Aiden and Oona exchanges amused, yet sympathetic glances with each other across the apartment. Oona was curled up under a blanket on the couch sipping her tea, while Aiden was in the kitchen flipping pancakes on a griddle and making fresh whipped cream. He’d been awake before any of them and when they all woke up, he had coffee—and tea—ready, as well as pancake mix ready to go and frozen berries stewing on the stove.
They’d had sex again last night in the shower, and a few parts of her (her clit, vagina and the rest of her erogenous zones to be precise) wanted to invite him to stay in her bed, but her brain finally won the battle over her horny body parts, and made him return to his pull-out in the living room.

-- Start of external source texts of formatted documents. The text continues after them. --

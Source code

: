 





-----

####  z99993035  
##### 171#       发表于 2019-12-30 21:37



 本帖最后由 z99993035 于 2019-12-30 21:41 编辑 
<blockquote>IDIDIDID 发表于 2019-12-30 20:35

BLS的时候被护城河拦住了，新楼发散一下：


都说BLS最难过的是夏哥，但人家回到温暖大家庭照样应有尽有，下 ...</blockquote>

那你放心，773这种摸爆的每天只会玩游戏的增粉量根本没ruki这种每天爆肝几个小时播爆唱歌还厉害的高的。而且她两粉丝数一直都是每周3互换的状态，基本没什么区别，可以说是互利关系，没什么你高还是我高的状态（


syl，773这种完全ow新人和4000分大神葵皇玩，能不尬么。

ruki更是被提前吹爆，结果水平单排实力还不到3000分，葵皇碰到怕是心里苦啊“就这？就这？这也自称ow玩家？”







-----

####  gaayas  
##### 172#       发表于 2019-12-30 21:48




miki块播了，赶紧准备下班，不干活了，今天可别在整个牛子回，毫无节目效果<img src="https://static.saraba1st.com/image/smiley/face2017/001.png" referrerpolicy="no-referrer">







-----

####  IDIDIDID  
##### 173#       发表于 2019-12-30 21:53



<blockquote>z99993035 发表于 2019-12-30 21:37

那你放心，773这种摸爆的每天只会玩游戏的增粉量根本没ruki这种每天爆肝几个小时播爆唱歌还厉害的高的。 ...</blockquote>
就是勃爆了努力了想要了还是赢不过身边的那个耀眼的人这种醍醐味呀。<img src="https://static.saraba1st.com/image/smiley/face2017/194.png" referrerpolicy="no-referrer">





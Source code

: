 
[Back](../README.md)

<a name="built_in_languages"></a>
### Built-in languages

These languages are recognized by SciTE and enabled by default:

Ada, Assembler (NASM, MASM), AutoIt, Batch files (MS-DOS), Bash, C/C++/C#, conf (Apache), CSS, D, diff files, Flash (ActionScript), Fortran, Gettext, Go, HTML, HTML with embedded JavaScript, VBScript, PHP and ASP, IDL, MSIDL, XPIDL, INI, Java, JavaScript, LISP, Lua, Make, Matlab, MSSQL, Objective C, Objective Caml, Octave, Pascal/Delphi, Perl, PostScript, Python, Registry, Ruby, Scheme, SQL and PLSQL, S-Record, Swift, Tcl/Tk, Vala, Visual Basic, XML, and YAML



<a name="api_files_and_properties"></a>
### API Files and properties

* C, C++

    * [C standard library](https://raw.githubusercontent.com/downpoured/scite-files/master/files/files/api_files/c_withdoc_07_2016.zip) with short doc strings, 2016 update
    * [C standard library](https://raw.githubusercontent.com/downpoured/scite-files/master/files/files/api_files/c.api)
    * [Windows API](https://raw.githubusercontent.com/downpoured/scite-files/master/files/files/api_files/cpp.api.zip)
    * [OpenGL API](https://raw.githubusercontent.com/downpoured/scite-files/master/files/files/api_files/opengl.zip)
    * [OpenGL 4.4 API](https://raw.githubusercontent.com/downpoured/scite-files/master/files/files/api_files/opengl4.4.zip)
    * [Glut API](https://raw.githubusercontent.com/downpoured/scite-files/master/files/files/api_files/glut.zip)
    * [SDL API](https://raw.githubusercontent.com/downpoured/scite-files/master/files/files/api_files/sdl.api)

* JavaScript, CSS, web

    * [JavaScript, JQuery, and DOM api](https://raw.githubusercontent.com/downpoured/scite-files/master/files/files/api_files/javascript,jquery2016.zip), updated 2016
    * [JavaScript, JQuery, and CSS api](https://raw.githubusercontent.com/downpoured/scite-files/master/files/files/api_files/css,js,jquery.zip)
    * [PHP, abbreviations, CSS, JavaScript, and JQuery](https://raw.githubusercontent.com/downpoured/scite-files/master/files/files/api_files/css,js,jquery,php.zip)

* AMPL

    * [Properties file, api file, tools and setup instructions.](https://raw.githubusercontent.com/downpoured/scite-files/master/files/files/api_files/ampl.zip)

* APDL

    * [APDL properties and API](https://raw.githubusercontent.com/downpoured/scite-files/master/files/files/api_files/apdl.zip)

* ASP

But those erogenous zones of hers still tingled from last night and the longer she stared at his mouth while he cooked, the more she wanted it back on her body.
She was pretty sure he knew what she was thinking because the sexy smirk that curled the corners of his mouth as he stared down into the bowl of whipping cream, he was hand whipping, was pure arrogance. And crap of craps it was turning her on.
“Now, I can’t finish my Christmas shopping,” Rayma said.
“What did you still have to buy?” Jordan asked her.
“Mostly just your stocking stuff, and a few things for Joy and Grant.”
“I’m fine not having anything in my stocking,” Jordan said. “Coupons for blowjobs are perfectly acceptable.” He snorted, so did Aiden. Rayma gave him the middle finger. “And you know Joy and Grant are adamant that we not buy for them.”
Rayma glared at him, and swatted her hand at an invisible fly. “And who listens to that?”
“Nobody,” he conceded.
“Exactly.”
“Either way, if that’s all you have left to buy, I think it’s okay if we stay inside today,” Jordan went on. “I really don’t need anything for my stocking, and Joy and Grant will understand.”
Rayma huffed, then flopped dramatically onto the couch beside Oona, jostling Oona’s tea. “This is a disaster.”
Jordan brought up his phone and as he scrolled, his brows bunched tighter and tighter. Then he murmured, “Fuck,” under his breath.